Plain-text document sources
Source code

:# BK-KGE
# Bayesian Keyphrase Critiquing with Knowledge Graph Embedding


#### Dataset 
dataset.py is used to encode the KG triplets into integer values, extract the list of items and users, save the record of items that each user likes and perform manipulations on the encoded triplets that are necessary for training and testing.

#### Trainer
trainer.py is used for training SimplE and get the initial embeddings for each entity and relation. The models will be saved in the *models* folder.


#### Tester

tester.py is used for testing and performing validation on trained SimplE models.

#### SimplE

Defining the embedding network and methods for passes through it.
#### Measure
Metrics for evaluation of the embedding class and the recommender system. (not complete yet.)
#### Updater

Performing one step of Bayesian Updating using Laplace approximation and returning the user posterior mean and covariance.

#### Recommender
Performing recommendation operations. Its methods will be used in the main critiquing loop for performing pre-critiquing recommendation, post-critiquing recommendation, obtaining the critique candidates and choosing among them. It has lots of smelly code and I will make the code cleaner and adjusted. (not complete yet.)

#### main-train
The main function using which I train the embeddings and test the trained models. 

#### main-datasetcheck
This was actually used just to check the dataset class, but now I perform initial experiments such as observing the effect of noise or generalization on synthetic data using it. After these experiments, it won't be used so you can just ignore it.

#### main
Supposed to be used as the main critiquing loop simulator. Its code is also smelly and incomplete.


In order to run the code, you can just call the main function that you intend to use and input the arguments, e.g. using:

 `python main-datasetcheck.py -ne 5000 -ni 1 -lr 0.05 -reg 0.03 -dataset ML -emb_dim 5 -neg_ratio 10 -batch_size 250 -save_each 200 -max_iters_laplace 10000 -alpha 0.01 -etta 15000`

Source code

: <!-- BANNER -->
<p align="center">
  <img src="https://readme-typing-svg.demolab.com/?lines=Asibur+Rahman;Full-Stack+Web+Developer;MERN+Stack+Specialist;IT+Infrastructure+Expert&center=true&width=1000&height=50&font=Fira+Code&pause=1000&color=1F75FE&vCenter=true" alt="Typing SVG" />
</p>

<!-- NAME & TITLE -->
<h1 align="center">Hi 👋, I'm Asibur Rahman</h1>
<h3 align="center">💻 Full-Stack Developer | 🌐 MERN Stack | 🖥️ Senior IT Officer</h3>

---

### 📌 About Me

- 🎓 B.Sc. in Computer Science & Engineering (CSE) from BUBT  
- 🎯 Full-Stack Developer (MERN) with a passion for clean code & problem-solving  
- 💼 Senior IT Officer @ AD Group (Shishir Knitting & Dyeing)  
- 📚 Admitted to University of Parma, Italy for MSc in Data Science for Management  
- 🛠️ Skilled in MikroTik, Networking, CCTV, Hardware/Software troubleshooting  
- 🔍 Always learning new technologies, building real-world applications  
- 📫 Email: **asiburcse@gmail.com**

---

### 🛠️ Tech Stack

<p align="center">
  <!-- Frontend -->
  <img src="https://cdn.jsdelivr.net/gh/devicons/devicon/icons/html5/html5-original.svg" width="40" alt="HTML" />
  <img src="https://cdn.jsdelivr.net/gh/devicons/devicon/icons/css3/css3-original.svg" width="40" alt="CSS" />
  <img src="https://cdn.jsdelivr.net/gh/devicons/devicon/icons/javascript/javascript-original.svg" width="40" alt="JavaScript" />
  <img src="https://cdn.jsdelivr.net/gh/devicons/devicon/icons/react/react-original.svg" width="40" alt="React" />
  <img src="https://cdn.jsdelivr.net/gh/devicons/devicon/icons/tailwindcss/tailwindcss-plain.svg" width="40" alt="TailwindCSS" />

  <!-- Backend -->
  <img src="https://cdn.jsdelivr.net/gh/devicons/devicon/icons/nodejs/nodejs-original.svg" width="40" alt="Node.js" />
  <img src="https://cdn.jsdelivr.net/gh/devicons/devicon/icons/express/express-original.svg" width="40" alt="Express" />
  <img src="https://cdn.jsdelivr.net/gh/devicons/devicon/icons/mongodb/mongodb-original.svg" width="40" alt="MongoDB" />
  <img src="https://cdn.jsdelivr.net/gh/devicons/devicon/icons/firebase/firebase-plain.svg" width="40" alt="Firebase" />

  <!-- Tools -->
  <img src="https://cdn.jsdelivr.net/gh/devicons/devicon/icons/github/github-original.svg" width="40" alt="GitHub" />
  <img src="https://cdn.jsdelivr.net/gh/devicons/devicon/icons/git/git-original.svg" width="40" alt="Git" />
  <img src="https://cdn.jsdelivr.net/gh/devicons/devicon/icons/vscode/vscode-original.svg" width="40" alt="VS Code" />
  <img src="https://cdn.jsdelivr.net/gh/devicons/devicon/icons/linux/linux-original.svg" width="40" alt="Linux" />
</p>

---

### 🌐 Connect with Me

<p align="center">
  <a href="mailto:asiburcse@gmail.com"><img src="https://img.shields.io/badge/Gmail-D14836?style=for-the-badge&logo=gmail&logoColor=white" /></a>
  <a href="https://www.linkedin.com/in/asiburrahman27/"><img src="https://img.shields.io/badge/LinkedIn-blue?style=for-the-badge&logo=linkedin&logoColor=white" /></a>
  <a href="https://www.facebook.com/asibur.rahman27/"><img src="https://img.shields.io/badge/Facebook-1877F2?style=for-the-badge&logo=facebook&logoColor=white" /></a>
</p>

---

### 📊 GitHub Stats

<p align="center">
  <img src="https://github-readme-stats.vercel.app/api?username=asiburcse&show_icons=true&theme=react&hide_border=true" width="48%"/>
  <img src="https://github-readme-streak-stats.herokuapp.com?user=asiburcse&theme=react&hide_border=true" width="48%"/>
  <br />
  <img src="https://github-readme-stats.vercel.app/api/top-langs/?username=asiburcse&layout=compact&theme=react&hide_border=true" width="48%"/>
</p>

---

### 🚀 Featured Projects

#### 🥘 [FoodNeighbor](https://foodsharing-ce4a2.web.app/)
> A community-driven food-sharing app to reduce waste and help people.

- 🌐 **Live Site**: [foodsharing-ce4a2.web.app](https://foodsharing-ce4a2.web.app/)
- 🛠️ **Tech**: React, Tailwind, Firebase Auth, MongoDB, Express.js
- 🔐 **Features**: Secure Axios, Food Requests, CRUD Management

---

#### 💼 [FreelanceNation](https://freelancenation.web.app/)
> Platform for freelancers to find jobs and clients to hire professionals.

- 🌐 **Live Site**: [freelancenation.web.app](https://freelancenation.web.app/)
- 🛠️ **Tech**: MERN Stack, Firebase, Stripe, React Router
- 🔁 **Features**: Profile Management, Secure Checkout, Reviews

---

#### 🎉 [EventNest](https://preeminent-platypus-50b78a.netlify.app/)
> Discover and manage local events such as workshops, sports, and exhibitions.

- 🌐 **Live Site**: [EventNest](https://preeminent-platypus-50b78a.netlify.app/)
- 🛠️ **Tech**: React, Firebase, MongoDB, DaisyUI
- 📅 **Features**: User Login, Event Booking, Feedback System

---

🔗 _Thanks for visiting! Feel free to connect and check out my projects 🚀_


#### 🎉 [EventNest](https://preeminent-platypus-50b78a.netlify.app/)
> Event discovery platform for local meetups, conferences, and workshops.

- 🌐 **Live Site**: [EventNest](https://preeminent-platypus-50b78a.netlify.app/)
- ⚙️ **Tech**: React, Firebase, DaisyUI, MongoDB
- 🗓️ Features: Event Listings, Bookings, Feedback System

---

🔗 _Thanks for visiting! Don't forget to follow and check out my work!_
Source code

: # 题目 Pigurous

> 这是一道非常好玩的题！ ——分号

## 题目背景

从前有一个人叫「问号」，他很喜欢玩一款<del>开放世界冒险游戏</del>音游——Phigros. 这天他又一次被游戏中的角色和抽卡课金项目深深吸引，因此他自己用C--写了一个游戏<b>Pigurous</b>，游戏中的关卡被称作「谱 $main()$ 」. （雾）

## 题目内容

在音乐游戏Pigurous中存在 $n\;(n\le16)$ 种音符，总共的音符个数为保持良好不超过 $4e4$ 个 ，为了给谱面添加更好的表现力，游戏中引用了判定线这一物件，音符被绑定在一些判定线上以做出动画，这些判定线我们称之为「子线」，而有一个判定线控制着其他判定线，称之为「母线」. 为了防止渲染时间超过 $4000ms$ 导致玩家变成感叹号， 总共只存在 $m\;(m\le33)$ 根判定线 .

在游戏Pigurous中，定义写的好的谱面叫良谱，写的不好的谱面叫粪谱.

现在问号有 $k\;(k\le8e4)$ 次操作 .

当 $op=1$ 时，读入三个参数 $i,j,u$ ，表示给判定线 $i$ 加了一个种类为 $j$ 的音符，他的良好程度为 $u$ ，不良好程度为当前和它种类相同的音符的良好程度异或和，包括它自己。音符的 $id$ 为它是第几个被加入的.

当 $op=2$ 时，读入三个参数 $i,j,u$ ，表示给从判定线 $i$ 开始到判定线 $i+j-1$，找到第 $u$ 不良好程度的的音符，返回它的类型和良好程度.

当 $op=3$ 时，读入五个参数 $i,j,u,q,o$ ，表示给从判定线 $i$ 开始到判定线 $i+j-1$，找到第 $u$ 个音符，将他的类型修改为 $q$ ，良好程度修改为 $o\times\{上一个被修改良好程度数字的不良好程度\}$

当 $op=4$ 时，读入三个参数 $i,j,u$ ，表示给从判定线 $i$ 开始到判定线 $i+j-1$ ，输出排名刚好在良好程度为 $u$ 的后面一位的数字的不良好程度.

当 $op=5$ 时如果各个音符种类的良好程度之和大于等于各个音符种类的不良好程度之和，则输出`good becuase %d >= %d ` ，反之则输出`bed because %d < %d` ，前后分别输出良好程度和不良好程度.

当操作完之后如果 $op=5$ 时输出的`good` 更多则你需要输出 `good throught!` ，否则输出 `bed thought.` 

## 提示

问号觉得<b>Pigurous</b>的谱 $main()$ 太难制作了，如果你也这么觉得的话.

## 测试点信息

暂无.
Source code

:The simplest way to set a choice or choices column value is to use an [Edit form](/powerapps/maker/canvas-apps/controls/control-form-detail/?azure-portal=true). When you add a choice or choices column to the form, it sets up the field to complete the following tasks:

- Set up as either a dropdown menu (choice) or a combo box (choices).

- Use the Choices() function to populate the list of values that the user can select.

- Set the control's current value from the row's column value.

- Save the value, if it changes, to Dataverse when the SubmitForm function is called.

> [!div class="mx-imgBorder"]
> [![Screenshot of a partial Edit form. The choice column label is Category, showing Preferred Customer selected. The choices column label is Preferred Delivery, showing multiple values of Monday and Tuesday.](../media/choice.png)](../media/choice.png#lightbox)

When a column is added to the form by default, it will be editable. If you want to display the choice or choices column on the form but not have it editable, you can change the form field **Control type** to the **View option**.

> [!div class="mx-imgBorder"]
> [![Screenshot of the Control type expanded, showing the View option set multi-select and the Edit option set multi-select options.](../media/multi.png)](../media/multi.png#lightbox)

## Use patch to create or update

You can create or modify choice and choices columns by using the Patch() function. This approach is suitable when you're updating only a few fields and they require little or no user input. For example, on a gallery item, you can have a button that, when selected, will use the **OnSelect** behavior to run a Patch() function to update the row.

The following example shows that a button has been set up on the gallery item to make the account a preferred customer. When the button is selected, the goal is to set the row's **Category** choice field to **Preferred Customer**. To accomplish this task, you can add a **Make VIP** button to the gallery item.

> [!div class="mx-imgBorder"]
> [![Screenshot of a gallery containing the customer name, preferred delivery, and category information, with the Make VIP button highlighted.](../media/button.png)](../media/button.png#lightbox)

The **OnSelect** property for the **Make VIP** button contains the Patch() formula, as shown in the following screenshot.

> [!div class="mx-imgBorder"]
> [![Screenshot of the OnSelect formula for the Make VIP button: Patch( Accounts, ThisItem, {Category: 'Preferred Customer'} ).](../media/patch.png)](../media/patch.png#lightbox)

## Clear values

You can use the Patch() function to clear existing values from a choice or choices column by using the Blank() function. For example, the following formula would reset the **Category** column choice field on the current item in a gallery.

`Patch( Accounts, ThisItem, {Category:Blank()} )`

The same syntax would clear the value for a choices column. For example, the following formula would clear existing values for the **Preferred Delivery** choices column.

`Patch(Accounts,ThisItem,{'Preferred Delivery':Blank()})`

*YOUR TASK*
Give the number of lines containing "training" in the entries, and no other text.

*ANSWER TO THE EXERCISE*
2